21. Des éléphants et du lilas


SETHY

La chambre est petite et lumineuse. Sur les murs couleur lilas, quelques photos de voyage ainsi que des posters de célébrités sont accrochés. Au fond, coincé entre l'armoire et la fenêtre, un minuscule bureau couleur acajou déborde de livres et de cahiers de dessin.

Je m'approche doucement du miroir pour observer les photos punaisées dessus qui mettent en scène Leila et ses amies. La jeune fille est rayonnante : ses épaisses boucles brunes tombent sur ses épaules, ses grands yeux noisettes brillent de mille feux. Elle semble heureuse et épanouie.

Je tente de discerner des micro-détails qui pourraient me révéler que ce bonheur n'est que factice, mais non, il n'y a rien. La gamine semblait avoir une vie parfaite et aucune raison de tremper dans des affaires louches. A-t-elle simplement été tuée par quelqu'un qui la jalousait ?

Las, je m'assois sur son lit et remercie le ciel que Hans ne soit pas avec moi ; il ne supporte pas que l'on touche ou dérange quoi que ce soit chez les victimes. A chaque fois qu'il m'engueule pour avoir foutu en bordel une maison ou un appartement, je me demande s'il est conscient qu'il est flic et que la recherche de preuves est une partie constituante de son métier. Je ne sais pas quel est son problème avec la violation d'intimité, mais j'ai fini par comprendre qu'il ne faut pas l'emmener fouiller chez les gens.

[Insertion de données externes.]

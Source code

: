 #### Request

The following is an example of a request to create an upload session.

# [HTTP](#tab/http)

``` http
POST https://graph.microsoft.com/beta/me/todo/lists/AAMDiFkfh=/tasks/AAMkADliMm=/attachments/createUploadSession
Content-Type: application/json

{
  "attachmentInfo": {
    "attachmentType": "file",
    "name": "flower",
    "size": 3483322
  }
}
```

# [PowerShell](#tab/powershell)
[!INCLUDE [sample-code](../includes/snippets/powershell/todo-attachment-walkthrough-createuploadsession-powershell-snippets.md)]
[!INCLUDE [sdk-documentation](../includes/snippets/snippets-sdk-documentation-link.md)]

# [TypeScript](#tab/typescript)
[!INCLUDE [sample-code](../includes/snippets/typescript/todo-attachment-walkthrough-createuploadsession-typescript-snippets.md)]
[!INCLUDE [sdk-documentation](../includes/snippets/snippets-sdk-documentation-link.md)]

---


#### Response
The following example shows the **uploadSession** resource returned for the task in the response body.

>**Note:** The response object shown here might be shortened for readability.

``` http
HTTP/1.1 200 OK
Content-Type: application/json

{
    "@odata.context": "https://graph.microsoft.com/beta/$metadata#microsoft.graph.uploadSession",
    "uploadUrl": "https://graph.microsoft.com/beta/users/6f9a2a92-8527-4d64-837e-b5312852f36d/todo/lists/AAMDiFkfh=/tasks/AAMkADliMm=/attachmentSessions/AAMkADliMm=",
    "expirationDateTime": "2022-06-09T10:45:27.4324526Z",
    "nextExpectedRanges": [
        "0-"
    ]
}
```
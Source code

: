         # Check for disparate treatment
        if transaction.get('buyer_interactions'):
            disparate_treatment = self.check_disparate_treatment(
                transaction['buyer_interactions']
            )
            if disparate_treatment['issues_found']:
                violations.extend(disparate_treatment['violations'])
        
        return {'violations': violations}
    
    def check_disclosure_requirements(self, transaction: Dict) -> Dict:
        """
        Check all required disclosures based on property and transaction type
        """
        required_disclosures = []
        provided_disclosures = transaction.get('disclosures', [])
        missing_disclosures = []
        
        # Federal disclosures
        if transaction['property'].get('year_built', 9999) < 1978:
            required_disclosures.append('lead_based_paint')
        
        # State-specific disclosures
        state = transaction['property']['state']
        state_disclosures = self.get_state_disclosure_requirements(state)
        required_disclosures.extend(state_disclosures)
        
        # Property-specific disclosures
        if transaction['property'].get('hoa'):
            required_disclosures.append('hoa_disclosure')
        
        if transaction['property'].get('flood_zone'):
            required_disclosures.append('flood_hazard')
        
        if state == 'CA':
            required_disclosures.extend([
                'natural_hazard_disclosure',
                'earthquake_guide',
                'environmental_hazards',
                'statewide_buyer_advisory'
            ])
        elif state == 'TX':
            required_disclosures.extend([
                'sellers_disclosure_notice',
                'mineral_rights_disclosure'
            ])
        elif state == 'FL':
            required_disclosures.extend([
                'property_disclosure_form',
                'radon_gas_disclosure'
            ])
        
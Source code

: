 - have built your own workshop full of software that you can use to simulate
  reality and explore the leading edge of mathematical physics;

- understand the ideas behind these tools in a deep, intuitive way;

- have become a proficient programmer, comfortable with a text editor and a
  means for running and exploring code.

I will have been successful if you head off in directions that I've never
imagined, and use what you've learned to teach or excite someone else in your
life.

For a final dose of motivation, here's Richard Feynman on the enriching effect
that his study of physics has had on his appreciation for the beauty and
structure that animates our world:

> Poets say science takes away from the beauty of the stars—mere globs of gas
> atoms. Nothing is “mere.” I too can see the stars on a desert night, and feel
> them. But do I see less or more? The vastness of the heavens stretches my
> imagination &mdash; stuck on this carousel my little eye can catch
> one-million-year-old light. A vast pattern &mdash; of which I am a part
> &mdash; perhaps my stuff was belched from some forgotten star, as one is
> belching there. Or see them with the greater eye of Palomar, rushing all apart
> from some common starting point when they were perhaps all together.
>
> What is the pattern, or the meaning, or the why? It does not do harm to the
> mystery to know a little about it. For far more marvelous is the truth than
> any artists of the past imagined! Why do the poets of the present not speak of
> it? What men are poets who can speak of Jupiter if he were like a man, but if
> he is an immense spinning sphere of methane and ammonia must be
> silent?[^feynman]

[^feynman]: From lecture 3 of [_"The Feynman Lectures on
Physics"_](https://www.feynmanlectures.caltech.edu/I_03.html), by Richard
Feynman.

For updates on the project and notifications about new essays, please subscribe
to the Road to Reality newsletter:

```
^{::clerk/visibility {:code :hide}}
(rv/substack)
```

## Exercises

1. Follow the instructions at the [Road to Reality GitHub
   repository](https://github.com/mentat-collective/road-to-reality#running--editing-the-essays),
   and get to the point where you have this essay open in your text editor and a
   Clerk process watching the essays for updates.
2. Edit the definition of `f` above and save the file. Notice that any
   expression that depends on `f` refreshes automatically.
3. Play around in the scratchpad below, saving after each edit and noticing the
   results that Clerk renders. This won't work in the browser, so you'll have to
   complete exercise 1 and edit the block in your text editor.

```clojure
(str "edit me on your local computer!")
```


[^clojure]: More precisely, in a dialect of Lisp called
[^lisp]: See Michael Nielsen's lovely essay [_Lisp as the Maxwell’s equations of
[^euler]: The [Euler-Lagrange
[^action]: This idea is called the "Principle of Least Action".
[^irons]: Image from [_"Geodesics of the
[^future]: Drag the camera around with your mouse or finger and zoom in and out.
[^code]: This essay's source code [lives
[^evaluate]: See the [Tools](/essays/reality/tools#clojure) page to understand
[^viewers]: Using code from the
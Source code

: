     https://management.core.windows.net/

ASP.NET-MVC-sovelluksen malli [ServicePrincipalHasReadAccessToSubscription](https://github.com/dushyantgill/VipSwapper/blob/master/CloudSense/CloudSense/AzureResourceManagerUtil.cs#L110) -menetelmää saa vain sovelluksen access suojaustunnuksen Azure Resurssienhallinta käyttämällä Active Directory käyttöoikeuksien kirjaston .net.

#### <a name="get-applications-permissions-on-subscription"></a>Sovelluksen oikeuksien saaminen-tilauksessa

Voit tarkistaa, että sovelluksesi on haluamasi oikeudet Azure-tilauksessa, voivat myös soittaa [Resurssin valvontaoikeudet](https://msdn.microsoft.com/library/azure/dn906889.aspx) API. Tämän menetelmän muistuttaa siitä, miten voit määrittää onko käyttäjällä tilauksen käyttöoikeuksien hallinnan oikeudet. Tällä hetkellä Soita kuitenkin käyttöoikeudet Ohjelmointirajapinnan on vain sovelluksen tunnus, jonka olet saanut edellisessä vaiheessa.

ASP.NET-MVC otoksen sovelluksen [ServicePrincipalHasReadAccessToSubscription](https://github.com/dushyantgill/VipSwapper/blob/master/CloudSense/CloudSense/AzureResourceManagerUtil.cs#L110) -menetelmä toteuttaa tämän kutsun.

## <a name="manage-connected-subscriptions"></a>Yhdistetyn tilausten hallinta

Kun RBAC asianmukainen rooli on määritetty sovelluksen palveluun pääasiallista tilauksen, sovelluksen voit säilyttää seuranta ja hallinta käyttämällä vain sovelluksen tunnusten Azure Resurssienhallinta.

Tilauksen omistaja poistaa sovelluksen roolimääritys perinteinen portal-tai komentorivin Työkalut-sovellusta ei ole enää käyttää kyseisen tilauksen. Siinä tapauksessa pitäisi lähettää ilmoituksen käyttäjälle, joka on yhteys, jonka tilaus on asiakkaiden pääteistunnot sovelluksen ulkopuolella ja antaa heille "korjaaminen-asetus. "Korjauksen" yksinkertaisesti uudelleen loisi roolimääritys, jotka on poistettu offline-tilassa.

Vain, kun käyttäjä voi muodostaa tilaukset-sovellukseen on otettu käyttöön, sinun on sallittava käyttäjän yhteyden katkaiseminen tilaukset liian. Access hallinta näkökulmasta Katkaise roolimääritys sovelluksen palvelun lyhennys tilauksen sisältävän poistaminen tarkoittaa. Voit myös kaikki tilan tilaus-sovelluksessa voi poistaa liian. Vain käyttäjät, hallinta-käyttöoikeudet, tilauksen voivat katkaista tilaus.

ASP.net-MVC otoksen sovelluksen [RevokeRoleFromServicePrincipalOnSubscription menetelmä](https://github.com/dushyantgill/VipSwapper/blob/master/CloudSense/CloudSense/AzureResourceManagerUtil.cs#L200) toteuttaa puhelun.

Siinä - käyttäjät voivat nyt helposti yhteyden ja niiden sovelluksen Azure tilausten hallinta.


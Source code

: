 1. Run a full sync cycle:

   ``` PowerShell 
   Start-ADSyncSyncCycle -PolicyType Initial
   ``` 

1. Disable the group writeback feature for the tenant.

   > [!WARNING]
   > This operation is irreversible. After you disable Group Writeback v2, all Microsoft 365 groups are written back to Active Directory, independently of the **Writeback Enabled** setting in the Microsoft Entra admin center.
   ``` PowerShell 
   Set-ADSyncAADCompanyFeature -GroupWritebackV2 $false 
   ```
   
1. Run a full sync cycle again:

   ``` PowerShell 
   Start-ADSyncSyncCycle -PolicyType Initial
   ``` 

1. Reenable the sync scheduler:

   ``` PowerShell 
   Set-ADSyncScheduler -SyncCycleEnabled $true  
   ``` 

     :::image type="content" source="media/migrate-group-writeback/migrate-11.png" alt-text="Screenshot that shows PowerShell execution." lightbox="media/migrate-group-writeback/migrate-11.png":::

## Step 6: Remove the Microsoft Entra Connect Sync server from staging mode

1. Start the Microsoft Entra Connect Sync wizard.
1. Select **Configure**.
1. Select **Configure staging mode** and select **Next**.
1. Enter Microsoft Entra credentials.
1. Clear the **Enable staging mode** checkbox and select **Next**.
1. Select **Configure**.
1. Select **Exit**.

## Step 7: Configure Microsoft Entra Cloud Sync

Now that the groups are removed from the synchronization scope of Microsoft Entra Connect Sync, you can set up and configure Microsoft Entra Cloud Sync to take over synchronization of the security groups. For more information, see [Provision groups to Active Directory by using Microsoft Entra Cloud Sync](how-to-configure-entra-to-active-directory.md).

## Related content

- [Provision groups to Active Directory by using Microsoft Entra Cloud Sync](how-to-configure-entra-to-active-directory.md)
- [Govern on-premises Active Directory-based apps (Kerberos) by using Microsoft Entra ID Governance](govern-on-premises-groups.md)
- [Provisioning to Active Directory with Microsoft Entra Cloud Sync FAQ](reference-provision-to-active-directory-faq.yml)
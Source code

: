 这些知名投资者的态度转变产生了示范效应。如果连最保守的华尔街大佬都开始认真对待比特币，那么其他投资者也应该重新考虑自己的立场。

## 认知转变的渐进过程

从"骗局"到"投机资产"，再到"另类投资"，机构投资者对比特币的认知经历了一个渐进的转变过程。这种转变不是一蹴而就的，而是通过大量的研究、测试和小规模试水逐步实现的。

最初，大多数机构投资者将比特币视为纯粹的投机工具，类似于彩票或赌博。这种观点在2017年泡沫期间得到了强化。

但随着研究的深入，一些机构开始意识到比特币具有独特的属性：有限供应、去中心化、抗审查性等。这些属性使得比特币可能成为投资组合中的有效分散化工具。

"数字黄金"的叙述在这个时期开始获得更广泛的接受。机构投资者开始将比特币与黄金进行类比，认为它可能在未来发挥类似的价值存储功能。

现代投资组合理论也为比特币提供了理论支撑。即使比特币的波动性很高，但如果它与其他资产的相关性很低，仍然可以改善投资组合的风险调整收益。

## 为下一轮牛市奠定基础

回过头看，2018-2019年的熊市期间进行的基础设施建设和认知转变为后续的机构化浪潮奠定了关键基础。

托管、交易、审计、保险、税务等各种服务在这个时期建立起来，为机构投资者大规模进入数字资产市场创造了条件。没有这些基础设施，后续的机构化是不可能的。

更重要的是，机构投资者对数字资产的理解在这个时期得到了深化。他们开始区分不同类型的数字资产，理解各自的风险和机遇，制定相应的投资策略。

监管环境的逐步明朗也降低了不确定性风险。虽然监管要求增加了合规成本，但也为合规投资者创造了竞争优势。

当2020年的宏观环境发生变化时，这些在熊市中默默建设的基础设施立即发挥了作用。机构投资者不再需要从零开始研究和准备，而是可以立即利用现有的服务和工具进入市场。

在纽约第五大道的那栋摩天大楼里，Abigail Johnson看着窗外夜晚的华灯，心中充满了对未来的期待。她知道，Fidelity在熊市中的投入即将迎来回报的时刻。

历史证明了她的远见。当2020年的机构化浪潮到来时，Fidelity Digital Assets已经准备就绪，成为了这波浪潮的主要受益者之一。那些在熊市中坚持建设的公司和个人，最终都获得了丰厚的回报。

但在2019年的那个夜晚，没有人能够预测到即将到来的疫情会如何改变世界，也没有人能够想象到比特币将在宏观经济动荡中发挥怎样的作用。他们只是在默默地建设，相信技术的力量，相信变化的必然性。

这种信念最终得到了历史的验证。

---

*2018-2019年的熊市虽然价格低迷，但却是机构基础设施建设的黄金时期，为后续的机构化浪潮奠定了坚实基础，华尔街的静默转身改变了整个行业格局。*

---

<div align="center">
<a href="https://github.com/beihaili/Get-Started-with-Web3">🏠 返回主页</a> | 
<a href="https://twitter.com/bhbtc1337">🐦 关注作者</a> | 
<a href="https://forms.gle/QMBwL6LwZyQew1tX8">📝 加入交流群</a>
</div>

De toute façon, il ne veut plus venir.

Je me laisse tomber sur le dos et fixe le plafond d'un air blasé. Rien. Je n'ai rien trouvé de plus que les collègues du commissariat. J'espère au moins que ces derniers auront eu davantage de chance en allant interroger les personnes dont le nom est inscrit sur la liste parce que je commence à désespérer.

Un petit mobile est accroché au plafond. Des éléphants et des étoiles en coton se balancent doucement au gré des courants d'air qui traversent la pièce. Je suis surpris par cette décoration infantile qui jure avec le reste de la chambre. Est-elle nostalgique de son enfance ?

Soudain, je me redresse, frappé d'une illumination. Je me mets debout sur le lit et tends une main vers le mobile. Quelle taille faisait Leila déjà ? Un mètre soixante-huit ? Ça correspondrait bien.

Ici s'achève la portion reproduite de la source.